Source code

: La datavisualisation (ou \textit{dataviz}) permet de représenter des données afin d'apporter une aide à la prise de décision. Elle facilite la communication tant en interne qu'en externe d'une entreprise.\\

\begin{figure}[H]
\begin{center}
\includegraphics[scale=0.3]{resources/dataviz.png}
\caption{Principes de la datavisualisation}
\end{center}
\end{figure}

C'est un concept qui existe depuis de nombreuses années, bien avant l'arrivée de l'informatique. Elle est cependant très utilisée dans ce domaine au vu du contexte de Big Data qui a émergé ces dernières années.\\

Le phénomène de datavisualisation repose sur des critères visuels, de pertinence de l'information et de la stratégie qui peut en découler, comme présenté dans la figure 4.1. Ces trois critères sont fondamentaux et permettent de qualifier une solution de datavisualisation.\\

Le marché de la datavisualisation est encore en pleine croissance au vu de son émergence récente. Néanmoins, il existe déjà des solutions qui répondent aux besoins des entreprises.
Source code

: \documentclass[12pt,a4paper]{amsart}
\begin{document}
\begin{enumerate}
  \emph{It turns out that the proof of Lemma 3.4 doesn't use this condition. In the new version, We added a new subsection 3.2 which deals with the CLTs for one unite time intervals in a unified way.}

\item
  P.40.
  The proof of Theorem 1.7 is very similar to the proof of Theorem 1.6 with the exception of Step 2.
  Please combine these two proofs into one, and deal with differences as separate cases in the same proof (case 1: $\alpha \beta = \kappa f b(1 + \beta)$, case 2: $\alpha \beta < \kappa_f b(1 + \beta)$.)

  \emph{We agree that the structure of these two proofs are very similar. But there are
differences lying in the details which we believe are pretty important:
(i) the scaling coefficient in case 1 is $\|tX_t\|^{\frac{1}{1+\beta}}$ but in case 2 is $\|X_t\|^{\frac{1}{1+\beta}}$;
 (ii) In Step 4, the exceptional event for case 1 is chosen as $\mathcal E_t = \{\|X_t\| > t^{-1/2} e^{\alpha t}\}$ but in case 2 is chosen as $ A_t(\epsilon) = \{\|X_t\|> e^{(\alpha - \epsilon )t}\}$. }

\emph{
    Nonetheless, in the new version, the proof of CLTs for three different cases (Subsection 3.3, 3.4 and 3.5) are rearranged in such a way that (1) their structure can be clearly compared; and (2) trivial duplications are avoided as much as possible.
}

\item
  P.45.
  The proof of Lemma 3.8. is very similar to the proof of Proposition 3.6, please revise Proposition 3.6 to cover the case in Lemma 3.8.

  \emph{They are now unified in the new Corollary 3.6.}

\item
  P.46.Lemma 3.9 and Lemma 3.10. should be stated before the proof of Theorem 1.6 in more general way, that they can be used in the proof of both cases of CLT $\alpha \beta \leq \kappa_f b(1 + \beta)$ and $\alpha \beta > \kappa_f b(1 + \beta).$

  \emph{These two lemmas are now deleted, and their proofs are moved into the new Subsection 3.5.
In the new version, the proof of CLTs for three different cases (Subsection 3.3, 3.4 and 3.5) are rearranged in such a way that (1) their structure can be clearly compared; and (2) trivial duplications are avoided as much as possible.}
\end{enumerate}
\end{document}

▶ _Problem_:
Each line of the records that contains the string "similar" must be copied.

▶ _Result_:
  The proof of Theorem 1.7 is very similar to the proof of Theorem 1.6 with the exception of Step 2.
  \emph{We agree that the structure of these two proofs are very similar. But there are
  The proof of Lemma 3.8. is very similar to the proof of Proposition 3.6, please revise Proposition 3.6 to cover the case in Lemma 3.8.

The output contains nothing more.